Cyber Incident Victim: University of Central Lancashire

On March 7, 2021, the University of Central Lancashire (UCLAN) in Preston experienced a cyber-attack that disrupted remote-learning systems, preventing students from submitting assignments. The university activated its full incident response plan immediately following the detection of the incident, working to assess the scope of the compromise and stabilize affected infrastructure. As a precautionary measure, UCLAN suspended access to multiple systems, resulting in temporary downtime for staff and students. University representatives confirmed the attack was contained and rectified within hours of its discovery, with no data loss occurring during the incident. Core teaching and learning systems were restored to near-full functionality by Sunday evening, ensuring academic activities could proceed as scheduled on Monday. Lancashire Police were notified of the breach, though no operational details of their involvement were disclosed.

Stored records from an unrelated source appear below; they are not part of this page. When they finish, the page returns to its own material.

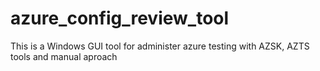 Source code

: # azure_config_review_tool
This is a Windows GUI tool for administer azure testing with AZSK, AZTS tools and manual aproach
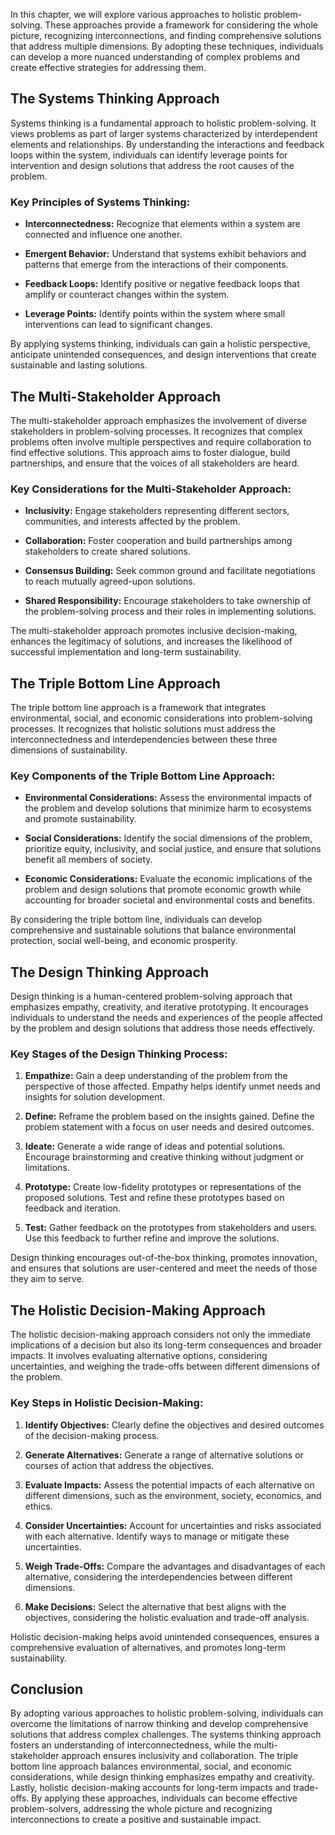 
In this chapter, we will explore various approaches to holistic problem-solving. These approaches provide a framework for considering the whole picture, recognizing interconnections, and finding comprehensive solutions that address multiple dimensions. By adopting these techniques, individuals can develop a more nuanced understanding of complex problems and create effective strategies for addressing them.

The Systems Thinking Approach
-----------------------------

Systems thinking is a fundamental approach to holistic problem-solving. It views problems as part of larger systems characterized by interdependent elements and relationships. By understanding the interactions and feedback loops within the system, individuals can identify leverage points for intervention and design solutions that address the root causes of the problem.

### Key Principles of Systems Thinking:

* **Interconnectedness:** Recognize that elements within a system are connected and influence one another.

* **Emergent Behavior:** Understand that systems exhibit behaviors and patterns that emerge from the interactions of their components.

* **Feedback Loops:** Identify positive or negative feedback loops that amplify or counteract changes within the system.

* **Leverage Points:** Identify points within the system where small interventions can lead to significant changes.

By applying systems thinking, individuals can gain a holistic perspective, anticipate unintended consequences, and design interventions that create sustainable and lasting solutions.

The Multi-Stakeholder Approach
------------------------------

The multi-stakeholder approach emphasizes the involvement of diverse stakeholders in problem-solving processes. It recognizes that complex problems often involve multiple perspectives and require collaboration to find effective solutions. This approach aims to foster dialogue, build partnerships, and ensure that the voices of all stakeholders are heard.

### Key Considerations for the Multi-Stakeholder Approach:

* **Inclusivity:** Engage stakeholders representing different sectors, communities, and interests affected by the problem.

* **Collaboration:** Foster cooperation and build partnerships among stakeholders to create shared solutions.

* **Consensus Building:** Seek common ground and facilitate negotiations to reach mutually agreed-upon solutions.

* **Shared Responsibility:** Encourage stakeholders to take ownership of the problem-solving process and their roles in implementing solutions.

The multi-stakeholder approach promotes inclusive decision-making, enhances the legitimacy of solutions, and increases the likelihood of successful implementation and long-term sustainability.

The Triple Bottom Line Approach
-------------------------------

The triple bottom line approach is a framework that integrates environmental, social, and economic considerations into problem-solving processes. It recognizes that holistic solutions must address the interconnectedness and interdependencies between these three dimensions of sustainability.

### Key Components of the Triple Bottom Line Approach:

* **Environmental Considerations:** Assess the environmental impacts of the problem and develop solutions that minimize harm to ecosystems and promote sustainability.

* **Social Considerations:** Identify the social dimensions of the problem, prioritize equity, inclusivity, and social justice, and ensure that solutions benefit all members of society.

* **Economic Considerations:** Evaluate the economic implications of the problem and design solutions that promote economic growth while accounting for broader societal and environmental costs and benefits.

By considering the triple bottom line, individuals can develop comprehensive and sustainable solutions that balance environmental protection, social well-being, and economic prosperity.

The Design Thinking Approach
----------------------------

Design thinking is a human-centered problem-solving approach that emphasizes empathy, creativity, and iterative prototyping. It encourages individuals to understand the needs and experiences of the people affected by the problem and design solutions that address those needs effectively.

### Key Stages of the Design Thinking Process:

1. **Empathize:** Gain a deep understanding of the problem from the perspective of those affected. Empathy helps identify unmet needs and insights for solution development.

2. **Define:** Reframe the problem based on the insights gained. Define the problem statement with a focus on user needs and desired outcomes.

3. **Ideate:** Generate a wide range of ideas and potential solutions. Encourage brainstorming and creative thinking without judgment or limitations.

4. **Prototype:** Create low-fidelity prototypes or representations of the proposed solutions. Test and refine these prototypes based on feedback and iteration.

5. **Test:** Gather feedback on the prototypes from stakeholders and users. Use this feedback to further refine and improve the solutions.

Design thinking encourages out-of-the-box thinking, promotes innovation, and ensures that solutions are user-centered and meet the needs of those they aim to serve.

The Holistic Decision-Making Approach
-------------------------------------

The holistic decision-making approach considers not only the immediate implications of a decision but also its long-term consequences and broader impacts. It involves evaluating alternative options, considering uncertainties, and weighing the trade-offs between different dimensions of the problem.

### Key Steps in Holistic Decision-Making:

1. **Identify Objectives:** Clearly define the objectives and desired outcomes of the decision-making process.

2. **Generate Alternatives:** Generate a range of alternative solutions or courses of action that address the objectives.

3. **Evaluate Impacts:** Assess the potential impacts of each alternative on different dimensions, such as the environment, society, economics, and ethics.

4. **Consider Uncertainties:** Account for uncertainties and risks associated with each alternative. Identify ways to manage or mitigate these uncertainties.

5. **Weigh Trade-Offs:** Compare the advantages and disadvantages of each alternative, considering the interdependencies between different dimensions.

6. **Make Decisions:** Select the alternative that best aligns with the objectives, considering the holistic evaluation and trade-off analysis.

Holistic decision-making helps avoid unintended consequences, ensures a comprehensive evaluation of alternatives, and promotes long-term sustainability.

Conclusion
----------

By adopting various approaches to holistic problem-solving, individuals can overcome the limitations of narrow thinking and develop comprehensive solutions that address complex challenges. The systems thinking approach fosters an understanding of interconnectedness, while the multi-stakeholder approach ensures inclusivity and collaboration. The triple bottom line approach balances environmental, social, and economic considerations, while design thinking emphasizes empathy and creativity. Lastly, holistic decision-making accounts for long-term impacts and trade-offs. By applying these approaches, individuals can become effective problem-solvers, addressing the whole picture and recognizing interconnections to create a positive and sustainable impact.
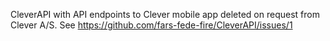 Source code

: CleverAPI with API endpoints to Clever mobile app deleted on request from Clever A/S.
See https://github.com/fars-fede-fire/CleverAPI/issues/1
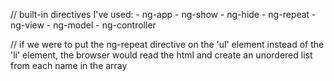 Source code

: // built-in directives I've used:
    - ng-app
    - ng-show
    - ng-hide
    - ng-repeat
    - ng-view
    - ng-model
    - ng-controller
    
// if we were to put the ng-repeat directive on the 'ul' element instead of the 'li' element, the browser would read the html and create an unordered list from each name in the array       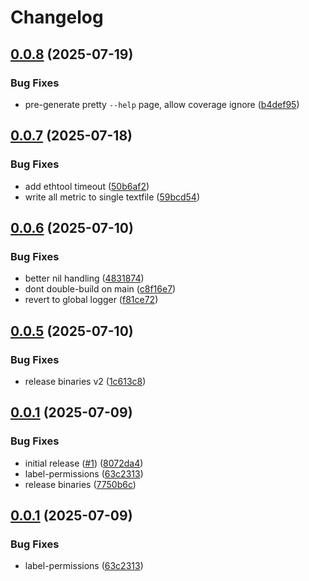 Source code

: # Changelog

## [0.0.8](https://github.com/newrushbolt/go-ethtool-exporter/compare/v0.0.7...v0.0.8) (2025-07-19)


### Bug Fixes

* pre-generate pretty `--help` page, allow coverage ignore ([b4def95](https://github.com/newrushbolt/go-ethtool-exporter/commit/b4def955ef5a3089f9191be756962114b8406bd8))

## [0.0.7](https://github.com/newrushbolt/go-ethtool-exporter/compare/v0.0.6...v0.0.7) (2025-07-18)


### Bug Fixes

* add ethtool timeout ([50b6af2](https://github.com/newrushbolt/go-ethtool-exporter/commit/50b6af28f4e1e5e3ea96798bdf0f077c66758fd6))
* write all metric to single textfile ([59bcd54](https://github.com/newrushbolt/go-ethtool-exporter/commit/59bcd548c117ecba6050496809452ec95bdf3dd3))

## [0.0.6](https://github.com/newrushbolt/go-ethtool-exporter/compare/v0.0.5...v0.0.6) (2025-07-10)


### Bug Fixes

* better nil handling ([4831874](https://github.com/newrushbolt/go-ethtool-exporter/commit/4831874d5d34490cee24f1b9bf334a21c9be4af2))
* dont double-build on main ([c8f16e7](https://github.com/newrushbolt/go-ethtool-exporter/commit/c8f16e7d554bd205bd7f1fa36fdfc8986d642a98))
* revert to global logger ([f81ce72](https://github.com/newrushbolt/go-ethtool-exporter/commit/f81ce721577129071dbfad024aa12448db5a95c0))

## [0.0.5](https://github.com/newrushbolt/go-ethtool-exporter/compare/v0.0.1...v0.0.5) (2025-07-10)


### Bug Fixes

* release binaries v2 ([1c613c8](https://github.com/newrushbolt/go-ethtool-exporter/commit/1c613c8b57ee373d65d31430570f44cbaaf18e2a))

## [0.0.1](https://github.com/newrushbolt/go-ethtool-exporter/compare/v0.0.1...v0.0.1) (2025-07-09)


### Bug Fixes

* initial release ([#1](https://github.com/newrushbolt/go-ethtool-exporter/issues/1)) ([8072da4](https://github.com/newrushbolt/go-ethtool-exporter/commit/8072da497dacc3deb4e93f2fba315a768133e8b3))
* label-permissions ([63c2313](https://github.com/newrushbolt/go-ethtool-exporter/commit/63c2313dedce4bfcdbe580d39aca8966527f43d0))
* release binaries ([7750b6c](https://github.com/newrushbolt/go-ethtool-exporter/commit/7750b6cf4f52caf81863eda7fae7b9549b2e4309))

## [0.0.1](https://github.com/newrushbolt/go-ethtool-exporter/compare/v0.0.1...v0.0.1) (2025-07-09)


### Bug Fixes

* label-permissions ([63c2313](https://github.com/newrushbolt/go-ethtool-exporter/commit/63c2313dedce4bfcdbe580d39aca8966527f43d0))
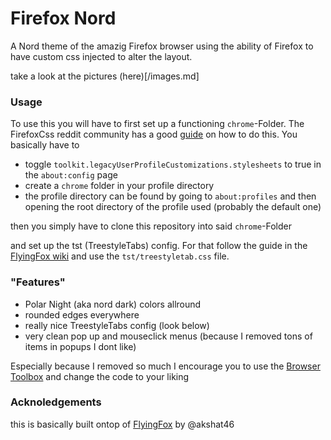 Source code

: # Firefox Nord

A Nord theme of the amazig Firefox browser using the ability of Firefox to have custom css injected to alter the layout.

take a look at the pictures (here)[/images.md]

### Usage

To use this you will have to first set up a functioning ``chrome``-Folder. The FirefoxCss reddit community has a good [guide](https://www.reddit.com/r/FirefoxCSS/wiki/index/tutorials/#wiki_setup) on how to do this. You basically have to

- toggle ``toolkit.legacyUserProfileCustomizations.stylesheets`` to true in the ``about:config`` page
- create a ``chrome`` folder in your profile directory
- the profile directory can be found by going to ``about:profiles`` and then opening the root directory of the profile used (probably the default one)

then you simply have to clone this repository into said ``chrome``-Folder

and set up the tst (TreestyleTabs) config. For that follow the guide in the [FlyingFox wiki](https://github.com/akshat46/FlyingFox/wiki/%23-Installation#treestyletab-css) and use the ``tst/treestyletab.css`` file.


### "Features"

- Polar Night (aka nord dark) colors allround
- rounded edges everywhere
- really nice TreestyleTabs config (look below)
- very clean pop up and mouseclick menus (because I removed tons of items in popups I dont like)

Especially because I removed so much I encourage you to use the [Browser Toolbox](https://developer.mozilla.org/en-US/docs/Tools/Browser_Toolbox) and change the code to your liking


### Acknoledgements

this is basically built ontop of [FlyingFox](https://github.com/akshat46/FlyingFox) by @akshat46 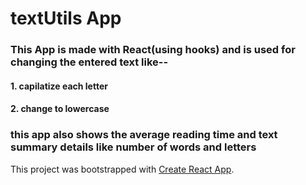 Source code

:# textUtils App

### This App is made with React(using hooks) and is used for changing the entered text like--
#### 1. capilatize each letter
#### 2. change to lowercase 

### this app also shows the average reading time and text summary details like number of words and letters
This project was bootstrapped with [Create React App](https://github.com/facebook/create-react-app).

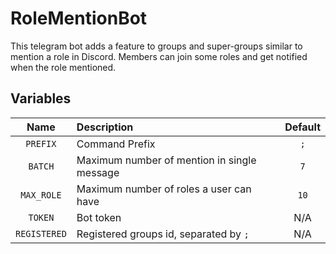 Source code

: # RoleMentionBot

This telegram bot adds a feature to groups and super-groups similar to mention a role in Discord.
Members can join some roles and get notified when the role mentioned.

## Variables

| Name         | Description                                 | Default |
|:------------:|:--------------------------------------------|:-------:|
| `PREFIX`     | Command Prefix                              | `;`   |
| `BATCH`      | Maximum number of mention in single message | `7`     |
| `MAX_ROLE`   | Maximum number of roles a user can have     | `10`    |
| `TOKEN`      | Bot token                                   | N/A     |
| `REGISTERED` | Registered groups id, separated by `;`      | N/A     | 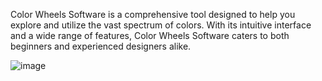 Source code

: Color Wheels Software is a comprehensive tool designed to help you explore and utilize the vast spectrum of colors. With its intuitive interface and a wide range of features, Color Wheels Software caters to both beginners and experienced designers alike.

![image](https://github.com/afkarxyz/Color-Wheels/assets/173781715/9020475c-19c0-414e-82b0-46586a9d23aa)

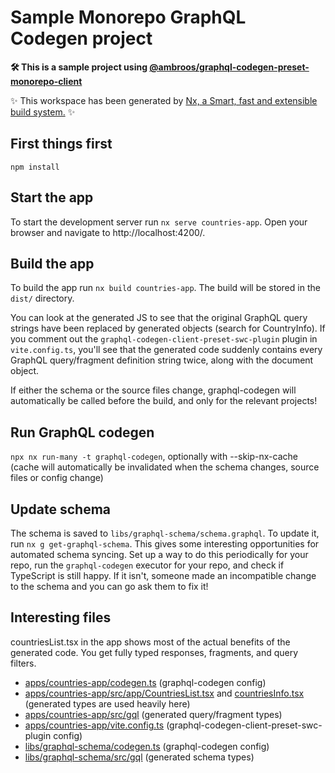 # Sample Monorepo GraphQL Codegen project

**🛠️ This is a sample project using [@ambroos/graphql-codegen-preset-monorepo-client](https://github.com/Ambroos/graphql-codegen-preset-monorepo-client)**

✨ This workspace has been generated by [Nx, a Smart, fast and extensible build system.](https://nx.dev) ✨

## First things first

`npm install`

## Start the app

To start the development server run `nx serve countries-app`. Open your browser and navigate to http://localhost:4200/.

## Build the app

To build the app run `nx build countries-app`. The build will be stored in the `dist/` directory.

You can look at the generated JS to see that the original GraphQL query strings have been replaced by generated objects (search for CountryInfo). If you comment out the `graphql-codegen-client-preset-swc-plugin` plugin in `vite.config.ts`, you'll see that the generated code suddenly contains every GraphQL query/fragment definition string twice, along with the document object.

If either the schema or the source files change, graphql-codegen will automatically be called before the build, and only for the relevant projects!

## Run GraphQL codegen

`npx nx run-many -t graphql-codegen`, optionally with --skip-nx-cache (cache will automatically be invalidated when the schema changes, source files or config change)

## Update schema

The schema is saved to `libs/graphql-schema/schema.graphql`. To update it, run `nx g get-graphql-schema`. This gives some interesting opportunities for automated schema syncing. Set up a way to do this periodically for your repo, run the `graphql-codegen` executor for your repo, and check if TypeScript is still happy. If it isn't, someone made an incompatible change to the schema and you can go ask them to fix it!

## Interesting files

countriesList.tsx in the app shows most of the actual benefits of the generated code. You get fully typed responses, fragments, and query filters.

- [apps/countries-app/codegen.ts](./apps/countries-app/codegen.ts) (graphql-codegen config)
- [apps/countries-app/src/app/CountriesList.tsx](./apps/countries-app/src/app/countriesList.tsx) and [countriesInfo.tsx](./apps/countries-app/src/app/countriesInfo.tsx) (generated types are used heavily here)
- [apps/countries-app/src/gql](./apps/countries-app/src/gql) (generated query/fragment types)
- [apps/countries-app/vite.config.ts](./apps/countries-app/vite.config.ts) (graphql-codegen-client-preset-swc-plugin config)
- [libs/graphql-schema/codegen.ts](./libs/graphql-schema/codegen.ts) (graphql-codegen config)
- [libs/graphql-schema/src/gql](./libs/graphql-schema/src/gql) (generated schema types)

The UCLAN incident occurred amid a series of attacks targeting UK higher education institutions within the same week. Queen’s University Belfast had suspended system access on Friday, March 5, following a similar cybersecurity incident, while the University of the Highlands and Islands in Scotland reported attacks targeting its online platforms on Monday, March 8. The National Cyber Security Centre (NCSC), a division of GCHQ, initiated investigations into all three incidents but did not confirm whether the attacks were coordinated or attributable to the same threat actor. The NCSC noted it had previously issued specialized guidance to universities in 2019 highlighting cybersecurity risks to the education sector. UCLAN’s restoration of critical systems within 24 hours minimized academic disruption, though the precautionary system suspensions caused short-term operational delays across affected institutions.